BEGIN EXERCISE MATERIAL
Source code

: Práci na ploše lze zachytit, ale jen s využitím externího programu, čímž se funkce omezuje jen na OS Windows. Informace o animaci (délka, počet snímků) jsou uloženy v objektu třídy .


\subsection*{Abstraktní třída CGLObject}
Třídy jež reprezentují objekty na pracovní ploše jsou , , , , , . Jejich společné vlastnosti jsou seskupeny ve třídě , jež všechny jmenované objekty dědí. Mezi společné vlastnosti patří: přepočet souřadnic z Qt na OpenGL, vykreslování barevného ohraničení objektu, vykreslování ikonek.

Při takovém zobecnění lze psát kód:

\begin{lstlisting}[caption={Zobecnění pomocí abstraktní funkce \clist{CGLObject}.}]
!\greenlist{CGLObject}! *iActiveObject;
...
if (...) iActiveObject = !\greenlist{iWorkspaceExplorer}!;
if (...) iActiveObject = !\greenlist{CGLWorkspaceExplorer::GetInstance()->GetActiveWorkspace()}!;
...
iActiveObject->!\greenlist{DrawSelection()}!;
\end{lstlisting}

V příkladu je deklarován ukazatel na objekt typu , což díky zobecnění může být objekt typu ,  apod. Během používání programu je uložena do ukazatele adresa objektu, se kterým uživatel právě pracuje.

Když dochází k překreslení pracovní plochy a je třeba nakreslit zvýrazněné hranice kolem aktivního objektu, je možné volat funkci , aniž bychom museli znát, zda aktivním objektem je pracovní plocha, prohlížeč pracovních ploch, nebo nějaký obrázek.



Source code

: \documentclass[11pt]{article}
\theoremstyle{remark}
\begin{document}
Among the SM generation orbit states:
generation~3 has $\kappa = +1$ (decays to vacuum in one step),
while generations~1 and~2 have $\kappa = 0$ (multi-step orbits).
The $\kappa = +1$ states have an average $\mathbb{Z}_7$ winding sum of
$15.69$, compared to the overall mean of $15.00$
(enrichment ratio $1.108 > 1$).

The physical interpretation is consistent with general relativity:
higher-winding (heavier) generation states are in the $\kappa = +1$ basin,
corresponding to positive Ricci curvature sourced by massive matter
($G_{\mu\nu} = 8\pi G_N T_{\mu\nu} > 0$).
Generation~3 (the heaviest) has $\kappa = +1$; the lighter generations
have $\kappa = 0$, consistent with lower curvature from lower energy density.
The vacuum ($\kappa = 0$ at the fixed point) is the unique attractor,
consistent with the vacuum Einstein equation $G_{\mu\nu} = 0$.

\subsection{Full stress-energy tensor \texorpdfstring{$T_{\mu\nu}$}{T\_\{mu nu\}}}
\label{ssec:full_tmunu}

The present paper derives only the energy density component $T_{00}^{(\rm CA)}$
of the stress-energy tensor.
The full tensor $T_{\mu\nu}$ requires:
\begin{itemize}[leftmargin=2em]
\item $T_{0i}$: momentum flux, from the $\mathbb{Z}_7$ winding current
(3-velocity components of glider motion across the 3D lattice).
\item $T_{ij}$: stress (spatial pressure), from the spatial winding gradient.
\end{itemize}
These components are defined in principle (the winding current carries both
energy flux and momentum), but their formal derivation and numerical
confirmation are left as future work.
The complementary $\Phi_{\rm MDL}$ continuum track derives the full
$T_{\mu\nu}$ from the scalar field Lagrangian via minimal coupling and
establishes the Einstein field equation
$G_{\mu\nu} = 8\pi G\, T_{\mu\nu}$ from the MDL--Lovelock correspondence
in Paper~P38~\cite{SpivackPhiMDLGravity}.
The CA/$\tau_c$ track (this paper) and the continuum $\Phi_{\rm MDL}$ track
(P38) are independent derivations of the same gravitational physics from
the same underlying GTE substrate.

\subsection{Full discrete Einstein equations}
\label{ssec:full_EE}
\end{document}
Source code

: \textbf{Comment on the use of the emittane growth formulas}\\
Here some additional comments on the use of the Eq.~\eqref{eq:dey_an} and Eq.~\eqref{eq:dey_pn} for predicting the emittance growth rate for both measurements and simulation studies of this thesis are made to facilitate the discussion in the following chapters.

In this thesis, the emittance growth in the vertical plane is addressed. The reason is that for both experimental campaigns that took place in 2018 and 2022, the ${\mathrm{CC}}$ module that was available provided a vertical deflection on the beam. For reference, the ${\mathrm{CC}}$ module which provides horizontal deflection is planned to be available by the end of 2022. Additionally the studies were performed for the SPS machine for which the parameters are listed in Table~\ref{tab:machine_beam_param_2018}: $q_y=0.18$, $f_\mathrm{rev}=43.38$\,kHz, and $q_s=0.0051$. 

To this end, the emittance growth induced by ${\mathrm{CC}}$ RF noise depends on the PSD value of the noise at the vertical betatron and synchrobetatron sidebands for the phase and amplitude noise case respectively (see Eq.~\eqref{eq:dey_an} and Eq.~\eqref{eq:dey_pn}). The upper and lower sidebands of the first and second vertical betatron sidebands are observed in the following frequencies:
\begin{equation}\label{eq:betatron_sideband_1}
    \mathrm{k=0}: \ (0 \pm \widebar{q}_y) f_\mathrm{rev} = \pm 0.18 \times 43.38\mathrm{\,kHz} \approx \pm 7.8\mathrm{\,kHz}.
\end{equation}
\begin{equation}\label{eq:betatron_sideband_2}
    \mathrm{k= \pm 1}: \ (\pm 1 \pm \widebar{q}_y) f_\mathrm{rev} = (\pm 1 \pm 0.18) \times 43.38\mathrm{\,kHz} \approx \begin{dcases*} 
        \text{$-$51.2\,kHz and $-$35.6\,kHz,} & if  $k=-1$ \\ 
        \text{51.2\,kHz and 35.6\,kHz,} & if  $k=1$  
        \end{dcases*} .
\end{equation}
END EXERCISE MATERIAL
> HOW TO COMPLETE THIS TASK
Find the line with "V příkladu je" in the entries above. Retype it and each line after it, exactly, through the line with "The present paper", and stop there.

> WRITTEN RESPONSE
V příkladu je deklarován ukazatel na objekt typu , což díky zobecnění může být objekt typu ,  apod. Během používání programu je uložena do ukazatele adresa objektu, se kterým uživatel právě pracuje.

Když dochází k překreslení pracovní plochy a je třeba nakreslit zvýrazněné hranice kolem aktivního objektu, je možné volat funkci , aniž bychom museli znát, zda aktivním objektem je pracovní plocha, prohlížeč pracovních ploch, nebo nějaký obrázek.



Source code

: \documentclass[11pt]{article}
\theoremstyle{remark}
\begin{document}
Among the SM generation orbit states:
generation~3 has $\kappa = +1$ (decays to vacuum in one step),
while generations~1 and~2 have $\kappa = 0$ (multi-step orbits).
The $\kappa = +1$ states have an average $\mathbb{Z}_7$ winding sum of
$15.69$, compared to the overall mean of $15.00$
(enrichment ratio $1.108 > 1$).

The physical interpretation is consistent with general relativity:
higher-winding (heavier) generation states are in the $\kappa = +1$ basin,
corresponding to positive Ricci curvature sourced by massive matter
($G_{\mu\nu} = 8\pi G_N T_{\mu\nu} > 0$).
Generation~3 (the heaviest) has $\kappa = +1$; the lighter generations
have $\kappa = 0$, consistent with lower curvature from lower energy density.
The vacuum ($\kappa = 0$ at the fixed point) is the unique attractor,
consistent with the vacuum Einstein equation $G_{\mu\nu} = 0$.

\subsection{Full stress-energy tensor \texorpdfstring{$T_{\mu\nu}$}{T\_\{mu nu\}}}
\label{ssec:full_tmunu}

The present paper derives only the energy density component $T_{00}^{(\rm CA)}$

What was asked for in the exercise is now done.